Collected data

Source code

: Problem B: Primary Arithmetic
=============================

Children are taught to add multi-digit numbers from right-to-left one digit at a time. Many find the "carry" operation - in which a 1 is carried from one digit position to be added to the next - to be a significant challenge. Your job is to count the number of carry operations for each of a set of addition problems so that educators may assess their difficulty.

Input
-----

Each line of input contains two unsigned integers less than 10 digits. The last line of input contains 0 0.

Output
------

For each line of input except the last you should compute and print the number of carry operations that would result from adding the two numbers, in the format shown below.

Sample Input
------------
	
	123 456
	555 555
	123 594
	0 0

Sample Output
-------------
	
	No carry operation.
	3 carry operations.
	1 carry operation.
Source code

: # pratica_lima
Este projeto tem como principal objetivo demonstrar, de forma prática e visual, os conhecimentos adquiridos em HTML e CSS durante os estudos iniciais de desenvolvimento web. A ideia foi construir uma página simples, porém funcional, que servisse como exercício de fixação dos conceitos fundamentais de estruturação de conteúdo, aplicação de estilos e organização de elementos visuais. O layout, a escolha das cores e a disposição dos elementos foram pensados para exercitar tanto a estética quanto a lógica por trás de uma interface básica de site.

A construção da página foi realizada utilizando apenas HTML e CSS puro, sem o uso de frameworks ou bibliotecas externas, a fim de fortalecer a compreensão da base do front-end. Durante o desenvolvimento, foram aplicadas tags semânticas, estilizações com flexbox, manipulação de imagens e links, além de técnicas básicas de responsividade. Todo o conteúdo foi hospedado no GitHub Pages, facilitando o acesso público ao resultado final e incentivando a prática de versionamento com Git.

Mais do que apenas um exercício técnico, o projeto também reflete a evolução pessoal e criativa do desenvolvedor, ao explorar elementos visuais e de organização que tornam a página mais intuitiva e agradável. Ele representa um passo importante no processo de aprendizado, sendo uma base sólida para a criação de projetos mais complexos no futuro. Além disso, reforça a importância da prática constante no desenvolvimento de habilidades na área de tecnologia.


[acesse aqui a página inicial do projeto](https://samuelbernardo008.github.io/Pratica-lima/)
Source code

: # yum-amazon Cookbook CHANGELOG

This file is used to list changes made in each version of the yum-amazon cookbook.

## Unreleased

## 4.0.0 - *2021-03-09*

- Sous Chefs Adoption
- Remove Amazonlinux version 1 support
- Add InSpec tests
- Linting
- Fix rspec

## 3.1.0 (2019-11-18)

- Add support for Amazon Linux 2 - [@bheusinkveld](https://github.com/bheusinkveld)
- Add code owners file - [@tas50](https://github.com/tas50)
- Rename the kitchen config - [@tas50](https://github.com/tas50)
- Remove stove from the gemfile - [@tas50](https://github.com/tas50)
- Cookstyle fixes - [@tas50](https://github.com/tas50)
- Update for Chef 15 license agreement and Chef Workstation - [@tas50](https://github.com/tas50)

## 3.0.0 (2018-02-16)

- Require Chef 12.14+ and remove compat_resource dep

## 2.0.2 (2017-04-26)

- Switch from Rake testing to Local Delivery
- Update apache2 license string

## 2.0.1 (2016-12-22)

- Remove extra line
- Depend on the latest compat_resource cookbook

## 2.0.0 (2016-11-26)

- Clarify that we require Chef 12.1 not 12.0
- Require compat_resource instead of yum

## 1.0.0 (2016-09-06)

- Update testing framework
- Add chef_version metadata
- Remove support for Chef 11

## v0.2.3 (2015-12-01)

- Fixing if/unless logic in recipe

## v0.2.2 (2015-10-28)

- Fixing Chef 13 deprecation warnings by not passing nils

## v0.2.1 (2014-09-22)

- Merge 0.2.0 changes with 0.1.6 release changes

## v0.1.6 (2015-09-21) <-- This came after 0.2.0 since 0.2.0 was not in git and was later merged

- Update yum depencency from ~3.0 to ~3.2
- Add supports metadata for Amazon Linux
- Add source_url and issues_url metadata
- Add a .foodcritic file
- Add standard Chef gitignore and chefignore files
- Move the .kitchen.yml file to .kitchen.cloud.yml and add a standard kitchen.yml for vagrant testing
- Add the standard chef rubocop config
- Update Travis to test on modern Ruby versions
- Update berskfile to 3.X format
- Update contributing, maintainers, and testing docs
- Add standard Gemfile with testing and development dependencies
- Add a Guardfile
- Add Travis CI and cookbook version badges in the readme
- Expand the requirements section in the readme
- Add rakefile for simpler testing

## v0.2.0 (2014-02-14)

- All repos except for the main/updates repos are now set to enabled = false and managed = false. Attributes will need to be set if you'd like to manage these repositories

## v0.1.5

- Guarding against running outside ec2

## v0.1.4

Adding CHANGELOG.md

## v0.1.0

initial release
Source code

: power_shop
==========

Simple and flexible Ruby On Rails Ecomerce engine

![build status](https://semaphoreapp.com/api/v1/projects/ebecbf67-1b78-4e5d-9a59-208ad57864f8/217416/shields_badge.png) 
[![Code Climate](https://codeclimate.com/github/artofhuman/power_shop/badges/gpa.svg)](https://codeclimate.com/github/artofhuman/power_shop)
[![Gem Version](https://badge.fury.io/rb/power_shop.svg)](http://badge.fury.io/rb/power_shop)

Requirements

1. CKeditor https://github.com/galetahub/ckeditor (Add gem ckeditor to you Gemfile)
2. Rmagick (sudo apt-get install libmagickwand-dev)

How to complete this task — Once you have read the records, write every one of them out again exactly.

Solution to the exercise —
Source code

: Problem B: Primary Arithmetic
=============================

Children are taught to add multi-digit numbers from right-to-left one digit at a time. Many find the "carry" operation - in which a 1 is carried from one digit position to be added to the next - to be a significant challenge. Your job is to count the number of carry operations for each of a set of addition problems so that educators may assess their difficulty.

Input
-----

Each line of input contains two unsigned integers less than 10 digits. The last line of input contains 0 0.

Output
------

For each line of input except the last you should compute and print the number of carry operations that would result from adding the two numbers, in the format shown below.

Sample Input
------------
	
	123 456
	555 555
	123 594
	0 0

Sample Output
-------------
	
	No carry operation.
	3 carry operations.
	1 carry operation.
Source code

: # pratica_lima
Este projeto tem como principal objetivo demonstrar, de forma prática e visual, os conhecimentos adquiridos em HTML e CSS durante os estudos iniciais de desenvolvimento web. A ideia foi construir uma página simples, porém funcional, que servisse como exercício de fixação dos conceitos fundamentais de estruturação de conteúdo, aplicação de estilos e organização de elementos visuais. O layout, a escolha das cores e a disposição dos elementos foram pensados para exercitar tanto a estética quanto a lógica por trás de uma interface básica de site.

A construção da página foi realizada utilizando apenas HTML e CSS puro, sem o uso de frameworks ou bibliotecas externas, a fim de fortalecer a compreensão da base do front-end. Durante o desenvolvimento, foram aplicadas tags semânticas, estilizações com flexbox, manipulação de imagens e links, além de técnicas básicas de responsividade. Todo o conteúdo foi hospedado no GitHub Pages, facilitando o acesso público ao resultado final e incentivando a prática de versionamento com Git.

Mais do que apenas um exercício técnico, o projeto também reflete a evolução pessoal e criativa do desenvolvedor, ao explorar elementos visuais e de organização que tornam a página mais intuitiva e agradável. Ele representa um passo importante no processo de aprendizado, sendo uma base sólida para a criação de projetos mais complexos no futuro. Além disso, reforça a importância da prática constante no desenvolvimento de habilidades na área de tecnologia.


[acesse aqui a página inicial do projeto](https://samuelbernardo008.github.io/Pratica-lima/)
Source code

: # yum-amazon Cookbook CHANGELOG

This file is used to list changes made in each version of the yum-amazon cookbook.

## Unreleased

## 4.0.0 - *2021-03-09*

- Sous Chefs Adoption
- Remove Amazonlinux version 1 support
- Add InSpec tests
- Linting
- Fix rspec

## 3.1.0 (2019-11-18)

- Add support for Amazon Linux 2 - [@bheusinkveld](https://github.com/bheusinkveld)
- Add code owners file - [@tas50](https://github.com/tas50)
- Rename the kitchen config - [@tas50](https://github.com/tas50)
- Remove stove from the gemfile - [@tas50](https://github.com/tas50)
- Cookstyle fixes - [@tas50](https://github.com/tas50)
- Update for Chef 15 license agreement and Chef Workstation - [@tas50](https://github.com/tas50)

## 3.0.0 (2018-02-16)

- Require Chef 12.14+ and remove compat_resource dep

## 2.0.2 (2017-04-26)

- Switch from Rake testing to Local Delivery
- Update apache2 license string

## 2.0.1 (2016-12-22)

- Remove extra line
- Depend on the latest compat_resource cookbook

## 2.0.0 (2016-11-26)

- Clarify that we require Chef 12.1 not 12.0
- Require compat_resource instead of yum

## 1.0.0 (2016-09-06)

- Update testing framework
- Add chef_version metadata
- Remove support for Chef 11

## v0.2.3 (2015-12-01)

- Fixing if/unless logic in recipe

## v0.2.2 (2015-10-28)

- Fixing Chef 13 deprecation warnings by not passing nils

## v0.2.1 (2014-09-22)

- Merge 0.2.0 changes with 0.1.6 release changes

## v0.1.6 (2015-09-21) <-- This came after 0.2.0 since 0.2.0 was not in git and was later merged

- Update yum depencency from ~3.0 to ~3.2
- Add supports metadata for Amazon Linux
- Add source_url and issues_url metadata
- Add a .foodcritic file
- Add standard Chef gitignore and chefignore files
- Move the .kitchen.yml file to .kitchen.cloud.yml and add a standard kitchen.yml for vagrant testing
- Add the standard chef rubocop config
- Update Travis to test on modern Ruby versions
- Update berskfile to 3.X format
- Update contributing, maintainers, and testing docs
- Add standard Gemfile with testing and development dependencies
- Add a Guardfile
- Add Travis CI and cookbook version badges in the readme
- Expand the requirements section in the readme
- Add rakefile for simpler testing

## v0.2.0 (2014-02-14)

- All repos except for the main/updates repos are now set to enabled = false and managed = false. Attributes will need to be set if you'd like to manage these repositories

## v0.1.5

- Guarding against running outside ec2

## v0.1.4

Adding CHANGELOG.md

## v0.1.0

initial release
Source code

: power_shop
==========

Simple and flexible Ruby On Rails Ecomerce engine

![build status](https://semaphoreapp.com/api/v1/projects/ebecbf67-1b78-4e5d-9a59-208ad57864f8/217416/shields_badge.png) 
[![Code Climate](https://codeclimate.com/github/artofhuman/power_shop/badges/gpa.svg)](https://codeclimate.com/github/artofhuman/power_shop)
[![Gem Version](https://badge.fury.io/rb/power_shop.svg)](http://badge.fury.io/rb/power_shop)

Requirements

1. CKeditor https://github.com/galetahub/ckeditor (Add gem ckeditor to you Gemfile)
2. Rmagick (sudo apt-get install libmagickwand-dev)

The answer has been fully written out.